+++ DATASET EXCERPTS +++

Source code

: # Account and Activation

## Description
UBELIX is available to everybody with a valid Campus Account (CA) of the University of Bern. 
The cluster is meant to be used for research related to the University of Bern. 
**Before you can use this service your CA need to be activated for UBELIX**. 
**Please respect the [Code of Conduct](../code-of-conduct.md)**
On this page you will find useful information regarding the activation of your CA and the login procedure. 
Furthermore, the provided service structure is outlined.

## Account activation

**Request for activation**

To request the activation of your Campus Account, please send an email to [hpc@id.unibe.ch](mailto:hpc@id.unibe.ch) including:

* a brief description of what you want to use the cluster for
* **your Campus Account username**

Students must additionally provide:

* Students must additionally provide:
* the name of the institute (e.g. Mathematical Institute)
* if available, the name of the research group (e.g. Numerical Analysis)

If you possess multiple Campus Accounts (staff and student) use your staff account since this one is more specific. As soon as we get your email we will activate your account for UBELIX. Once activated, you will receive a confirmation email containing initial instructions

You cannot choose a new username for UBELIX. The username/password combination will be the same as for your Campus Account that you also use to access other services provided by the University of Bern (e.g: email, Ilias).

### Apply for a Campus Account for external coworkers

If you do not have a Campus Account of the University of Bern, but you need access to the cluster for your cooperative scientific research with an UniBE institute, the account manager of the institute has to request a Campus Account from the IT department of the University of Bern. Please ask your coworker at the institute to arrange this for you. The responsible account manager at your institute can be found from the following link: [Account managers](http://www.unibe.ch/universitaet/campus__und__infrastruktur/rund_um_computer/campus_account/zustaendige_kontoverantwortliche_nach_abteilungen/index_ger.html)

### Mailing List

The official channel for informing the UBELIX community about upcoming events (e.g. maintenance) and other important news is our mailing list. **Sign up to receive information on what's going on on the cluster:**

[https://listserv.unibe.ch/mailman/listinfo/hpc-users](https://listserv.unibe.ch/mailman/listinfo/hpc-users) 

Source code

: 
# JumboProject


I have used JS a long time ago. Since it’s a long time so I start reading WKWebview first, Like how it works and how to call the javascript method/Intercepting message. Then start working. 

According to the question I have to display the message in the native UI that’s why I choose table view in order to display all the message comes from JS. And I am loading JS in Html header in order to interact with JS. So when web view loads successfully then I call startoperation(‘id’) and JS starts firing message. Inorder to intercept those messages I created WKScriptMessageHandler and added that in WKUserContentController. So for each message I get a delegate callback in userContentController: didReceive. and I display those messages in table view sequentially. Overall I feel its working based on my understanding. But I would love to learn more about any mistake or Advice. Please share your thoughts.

+++

All records shown above need to be written out again verbatim.

▶ [PROBLEM SOLUTION]
Source code

: # Account and Activation

## Description
UBELIX is available to everybody with a valid Campus Account (CA) of the University of Bern. 
The cluster is meant to be used for research related to the University of Bern. 
**Before you can use this service your CA need to be activated for UBELIX**. 
**Please respect the [Code of Conduct](../code-of-conduct.md)**
On this page you will find useful information regarding the activation of your CA and the login procedure. 
Furthermore, the provided service structure is outlined.

## Account activation

**Request for activation**

To request the activation of your Campus Account, please send an email to [hpc@id.unibe.ch](mailto:hpc@id.unibe.ch) including:

* a brief description of what you want to use the cluster for
* **your Campus Account username**

Students must additionally provide:

* Students must additionally provide:
* the name of the institute (e.g. Mathematical Institute)
* if available, the name of the research group (e.g. Numerical Analysis)

If you possess multiple Campus Accounts (staff and student) use your staff account since this one is more specific. As soon as we get your email we will activate your account for UBELIX. Once activated, you will receive a confirmation email containing initial instructions

You cannot choose a new username for UBELIX. The username/password combination will be the same as for your Campus Account that you also use to access other services provided by the University of Bern (e.g: email, Ilias).

### Apply for a Campus Account for external coworkers

If you do not have a Campus Account of the University of Bern, but you need access to the cluster for your cooperative scientific research with an UniBE institute, the account manager of the institute has to request a Campus Account from the IT department of the University of Bern. Please ask your coworker at the institute to arrange this for you. The responsible account manager at your institute can be found from the following link: [Account managers](http://www.unibe.ch/universitaet/campus__und__infrastruktur/rund_um_computer/campus_account/zustaendige_kontoverantwortliche_nach_abteilungen/index_ger.html)

### Mailing List

The official channel for informing the UBELIX community about upcoming events (e.g. maintenance) and other important news is our mailing list. **Sign up to receive information on what's going on on the cluster:**

[https://listserv.unibe.ch/mailman/listinfo/hpc-users](https://listserv.unibe.ch/mailman/listinfo/hpc-users) 

Source code

: 
# JumboProject


I have used JS a long time ago. Since it’s a long time so I start reading WKWebview first, Like how it works and how to call the javascript method/Intercepting message. Then start working. 

According to the question I have to display the message in the native UI that’s why I choose table view in order to display all the message comes from JS. And I am loading JS in Html header in order to interact with JS. So when web view loads successfully then I call startoperation(‘id’) and JS starts firing message. Inorder to intercept those messages I created WKScriptMessageHandler and added that in WKUserContentController. So for each message I get a delegate callback in userContentController: didReceive. and I display those messages in table view sequentially. Overall I feel its working based on my understanding. But I would love to learn more about any mistake or Advice. Please share your thoughts.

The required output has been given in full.